DIRECTIONS: Beginning with the first line of the data below, extract each line up to and including the one containing "### என்றால்-இல்லை". Copy them exactly and add nothing.

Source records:
····················

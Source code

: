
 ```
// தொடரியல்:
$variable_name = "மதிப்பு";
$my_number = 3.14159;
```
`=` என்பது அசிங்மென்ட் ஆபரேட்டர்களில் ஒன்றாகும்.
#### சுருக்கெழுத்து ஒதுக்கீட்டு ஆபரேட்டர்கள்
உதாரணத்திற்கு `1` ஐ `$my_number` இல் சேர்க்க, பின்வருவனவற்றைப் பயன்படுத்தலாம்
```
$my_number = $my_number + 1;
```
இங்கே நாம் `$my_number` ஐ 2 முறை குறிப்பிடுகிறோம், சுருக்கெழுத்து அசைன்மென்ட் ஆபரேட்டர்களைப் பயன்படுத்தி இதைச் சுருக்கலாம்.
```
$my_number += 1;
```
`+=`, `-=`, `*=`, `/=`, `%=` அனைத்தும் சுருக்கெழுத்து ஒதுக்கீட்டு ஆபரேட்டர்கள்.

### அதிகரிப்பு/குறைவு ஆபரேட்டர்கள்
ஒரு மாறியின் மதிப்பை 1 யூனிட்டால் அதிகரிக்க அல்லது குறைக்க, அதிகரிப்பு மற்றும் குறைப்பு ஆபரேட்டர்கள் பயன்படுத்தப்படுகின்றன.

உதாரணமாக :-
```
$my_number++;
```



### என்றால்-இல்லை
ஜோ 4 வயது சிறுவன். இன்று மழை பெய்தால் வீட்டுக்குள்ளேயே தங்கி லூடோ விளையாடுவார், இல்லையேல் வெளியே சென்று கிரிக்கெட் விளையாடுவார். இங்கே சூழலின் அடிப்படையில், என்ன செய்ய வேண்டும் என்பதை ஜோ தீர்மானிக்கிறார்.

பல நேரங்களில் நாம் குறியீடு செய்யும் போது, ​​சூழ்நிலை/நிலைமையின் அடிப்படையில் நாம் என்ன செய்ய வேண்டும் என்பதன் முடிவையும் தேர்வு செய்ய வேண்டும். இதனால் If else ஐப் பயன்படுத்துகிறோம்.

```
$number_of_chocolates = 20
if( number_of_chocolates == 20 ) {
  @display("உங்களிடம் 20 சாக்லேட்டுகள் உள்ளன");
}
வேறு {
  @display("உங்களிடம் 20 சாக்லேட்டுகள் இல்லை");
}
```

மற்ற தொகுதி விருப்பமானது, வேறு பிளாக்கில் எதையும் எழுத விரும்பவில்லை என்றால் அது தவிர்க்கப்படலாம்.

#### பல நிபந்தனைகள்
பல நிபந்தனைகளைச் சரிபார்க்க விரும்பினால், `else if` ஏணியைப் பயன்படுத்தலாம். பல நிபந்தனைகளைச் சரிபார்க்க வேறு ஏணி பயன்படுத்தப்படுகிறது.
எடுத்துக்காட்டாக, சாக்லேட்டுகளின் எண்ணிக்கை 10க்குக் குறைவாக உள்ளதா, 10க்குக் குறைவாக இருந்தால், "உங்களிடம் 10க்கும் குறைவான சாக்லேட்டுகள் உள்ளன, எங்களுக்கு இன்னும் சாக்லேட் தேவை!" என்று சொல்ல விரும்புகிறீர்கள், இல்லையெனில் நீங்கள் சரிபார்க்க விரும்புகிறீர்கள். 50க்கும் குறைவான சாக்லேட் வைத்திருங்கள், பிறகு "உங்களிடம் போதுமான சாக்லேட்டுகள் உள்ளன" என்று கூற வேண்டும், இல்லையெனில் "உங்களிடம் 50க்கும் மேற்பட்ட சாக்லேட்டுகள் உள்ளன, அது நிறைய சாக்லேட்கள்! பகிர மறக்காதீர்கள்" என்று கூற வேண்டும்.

····················

RESPONSE FOR THIS EXERCISE:
Source code

:
 ```
// தொடரியல்:
$variable_name = "மதிப்பு";
$my_number = 3.14159;
```
`=` என்பது அசிங்மென்ட் ஆபரேட்டர்களில் ஒன்றாகும்.
#### சுருக்கெழுத்து ஒதுக்கீட்டு ஆபரேட்டர்கள்
உதாரணத்திற்கு `1` ஐ `$my_number` இல் சேர்க்க, பின்வருவனவற்றைப் பயன்படுத்தலாம்
```
$my_number = $my_number + 1;
```
இங்கே நாம் `$my_number` ஐ 2 முறை குறிப்பிடுகிறோம், சுருக்கெழுத்து அசைன்மென்ட் ஆபரேட்டர்களைப் பயன்படுத்தி இதைச் சுருக்கலாம்.
```
$my_number += 1;
```
`+=`, `-=`, `*=`, `/=`, `%=` அனைத்தும் சுருக்கெழுத்து ஒதுக்கீட்டு ஆபரேட்டர்கள்.

### அதிகரிப்பு/குறைவு ஆபரேட்டர்கள்
ஒரு மாறியின் மதிப்பை 1 யூனிட்டால் அதிகரிக்க அல்லது குறைக்க, அதிகரிப்பு மற்றும் குறைப்பு ஆபரேட்டர்கள் பயன்படுத்தப்படுகின்றன.

உதாரணமாக :-
```
$my_number++;
```



### என்றால்-இல்லை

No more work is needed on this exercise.